Luxury brands, third party platforms and EU competition law – guidance from AG Wahl

The Court of Justice of the European Union (‘CJEU’) has today handed down Advocate General Wahl’s opinion in the Coty Germany reference proceedings (see press release here, the full opinion should be published later today). The press release explains that the Opinion proposes that the European Court find that a supplier of luxury goods may prohibit its authorised retailers from selling its products on third-party platforms such as Amazon and EBay. For the background to the case see our earlier post here

The Opinion begins by restating that selective distribution systems for luxury and prestige products do not necessarily fall within the prohibition of anticompetitive agreements under Article 101(1) if they meet three well-established criteria:

  1. the resellers are chosen on the basis of objective criteria of a qualitative nature which are determined uniformly for all and applied in a non-discriminatory manner for all potential resellers; 
  2. the nature of the product in question, including the prestige image, requires selective distribution in order to preserve the quality of the product and to ensure that it is correctly used; and 
  3. the criteria established do not go beyond what is necessary.
AG Wahl then goes on to deal with the restriction which is at the centre of this dispute, namely a provision which prohibits the authorised sellers from using third party platforms for internet sales “in a discernible manner”. He states that – in the present state of development of e-commerce – such a restriction does not necessarily fall within Article 101(1) where three criteria are met. However, it seems to us that the criteria he lists is merely a restatement of the well-established criteria for lawful selective distribution set out above, i.e. that the criteria:  

  1. are dependent on the nature of the product; 
  2. are determined in a uniform fashion and applied without distinction; and 
  3. do not go beyond what is necessary.
The assessment of the facts will ultimately be left to the German Court.  However, AG Wahl does observe that the contested clause does not appear to be caught by Article 101(1). In fact, he suggests that the restriction is likely to improve competition by ensuring the products are sold in an environment that meets the qualitative criteria and guarding against the phenomena of “parasitism” (a more loaded term than the usual reference to ‘free-riding’). He points out that the restriction does not amount to an absolute prohibition on online sales (which is considered a serous restriction of competition) for two reasons. First, the restriction still allows authorised distributors to sell through their own websites and to make use of third party platforms “in a non-discernible manner”. Second, distributors’ own online stores are still the preferred distribution channel so such a restriction cannot be assimilated to an outright ban or substantial restriction on internet sales.  This analysis leaves a number of questions open, and certainly suggests that the analysis of such restrictions may change if the popularity of third party platforms continues to grow.  

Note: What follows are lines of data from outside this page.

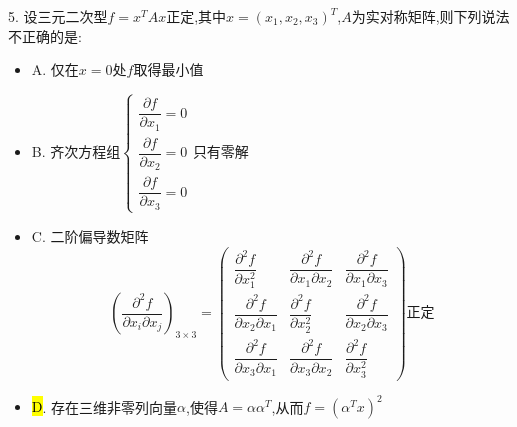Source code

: 5. 设三元二次型$f=x^{T}Ax$正定,其中$x=(x_{1},x_{2},x_{3})^{T}$,$A$为实对称矩阵,则下列说法不正确的是:  
\begin{itemize}
	\item A. 仅在$x=0$处$f$取得最小值
	\item B. 齐次方程组$\left\lbrace
	\begin{array}{l}
		\dfrac{\partial f}{\partial x_{1}}=0\\
		\dfrac{\partial f}{\partial x_{2}}=0\\
		\dfrac{\partial f}{\partial x_{3}}=0
	\end{array}
	\right. $只有零解
	\item C. 二阶偏导数矩阵
	$$\left( \dfrac{\partial^2 f}{\partial x_{i}\partial x_{j}}\right)_{3\times 3}=\left( \begin{matrix}
		\dfrac{\partial^2 f}{\partial x_{1}^2}&\dfrac{\partial^2 f}{\partial x_{1}\partial x_{2}}&\dfrac{\partial^2 f}{\partial x_{1}\partial x_{3}}\\
		\dfrac{\partial^2 f}{\partial x_{2}\partial x_{1}}&\dfrac{\partial^2 f}{\partial x_{2}^2}&\dfrac{\partial^2 f}{\partial x_{2}\partial x_{3}}\\
		\dfrac{\partial^2 f}{\partial x_{3}\partial x_{1}}&\dfrac{\partial^2 f}{\partial x_{3}\partial x_{2}}&\dfrac{\partial^2 f}{\partial x_{3}^2}
	\end{matrix}\right) \text{正定}$$
	\item \hl{D}. 存在三维非零列向量$\alpha$,使得$A=\alpha\alpha^{T}$,从而$f=(\alpha^{T}x)^2$
\end{itemize}
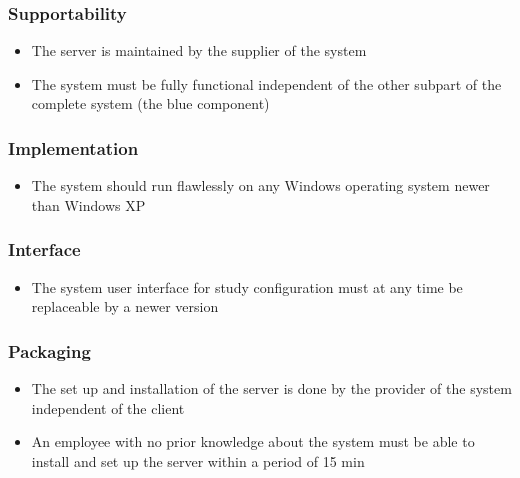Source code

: \subsubsection{Supportability}

\begin{itemize}
\item The server is maintained by the supplier of the system
\item The system must be fully functional independent of the other subpart of the complete system (the blue component)
\end{itemize}

\subsubsection{Implementation}

\begin{itemize}
\item The system should run flawlessly on any Windows operating system newer than Windows XP
\end{itemize}

\subsubsection{Interface}

\begin{itemize}
\item The system user interface for study configuration must at any time be replaceable by a newer version
\end{itemize}

\subsubsection{Packaging}

\begin{itemize}
\item The set up and installation of the server is done by the provider of the system independent of the client
\item An employee with no prior knowledge about the system must be able to install and set up the server within a period of 15 min
\end{itemize}

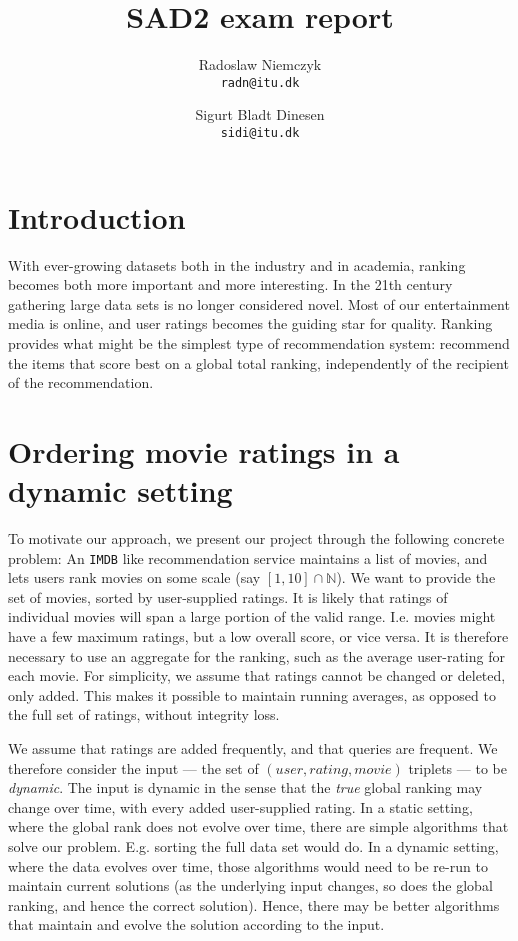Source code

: \documentclass[a4paper, titlepage]{report}
\renewcommand{\%}{\scalebox{.9}{\oldpct}}
\begin{document}
\setcounter{chapter}{1}

\title{SAD2 exam report}
\author{
	Radoslaw Niemczyk
	\\\texttt{radn@itu.dk}
	\and
	Sigurt Bladt Dinesen
	\\\texttt{sidi@itu.dk}
}

\maketitle

\section{Introduction}
With ever-growing datasets both in the industry and in academia, ranking becomes
both more important and more interesting. In the 21th century gathering large
data sets is no longer considered novel. Most of our entertainment media is
online, and user ratings becomes the guiding star for quality. Ranking provides
what might be the simplest type of recommendation system: recommend the items
that score best on a global total ranking, independently of the recipient of the
recommendation.

\section{Ordering movie ratings in a dynamic setting}
\label{sec:intro_real}
To motivate our approach, we present our project through the following concrete
problem: An \texttt{IMDB} like recommendation service maintains a list of
movies, and lets users rank movies on some scale (say $\left[1,10\right]\cap
\mathbb{N}$). We want to provide the set of movies, sorted by user-supplied
ratings. It is likely that ratings of individual movies will span a large
portion of the valid range. I.e. movies might have a few maximum ratings, but
a low overall score, or vice versa. It is therefore necessary to use an
aggregate for the ranking, such as the average user-rating for each movie. For
simplicity, we assume that ratings cannot be changed or deleted, only added.
This makes it possible to maintain running averages, as opposed to the full set
of ratings, without integrity loss.

We assume that ratings are added frequently, and that queries are frequent. We
therefore consider the input --- the set of $(user, rating, movie)$ triplets ---
to be \textit{dynamic}. The input is dynamic in the sense that the \textit{true}
global ranking may change over time, with every added user-supplied rating. In a
static setting, where the global rank does not evolve over time, there are
simple algorithms that solve our problem. E.g. sorting the full data set would
do.
In a dynamic setting, where the data evolves over time,
those algorithms would need to be re-run to maintain current solutions (as the
underlying input changes, so does the global ranking, and hence the correct
solution). Hence, there may be better algorithms that maintain and evolve the
solution according to the input.
\end{document}
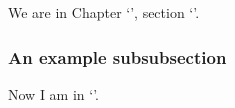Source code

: \begin{ExampleBlock}{}
We are in Chapter `', section `'.

\subsubsection{An example subsubsection}

    Now I am in `'.





\end{ExampleBlock}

Finally, the Opinion proposes that, in the event that a restriction on third party platforms does fall within Article 101(1), it may well be exempted under Article 101(3), including under the block exemption for vertical agreements. AG Wahl does not consider a third party platform ban to be a hardcore restriction which would automatically exclude the relevant distribution agreement from the benefit of the block exemption. 

Overall, the AG Opinion appears to be in line with the Commission’s recent final report in its e-commerce sector inquiry, which recognised that price is not the only relevant competition consideration when selling goods online: “While price is a key parameter of competition between retailers, quality, brand image and innovation are important in the competition between brands. Incentivising innovation and quality, and keeping control over the image and positioning of their brand are of major importance for most manufacturers to help them ensure the viability of their business in the mid to long term.”  The AG Opinion is a first step in showing how this balance may in future be struck – although crucially the Opinion is not binding on the CJEU who will now begin its deliberations in this case. The final word on these issues will be left to the European Court, and this will no doubt be keenly awaited by brand owners, online retailers and third party platforms alike.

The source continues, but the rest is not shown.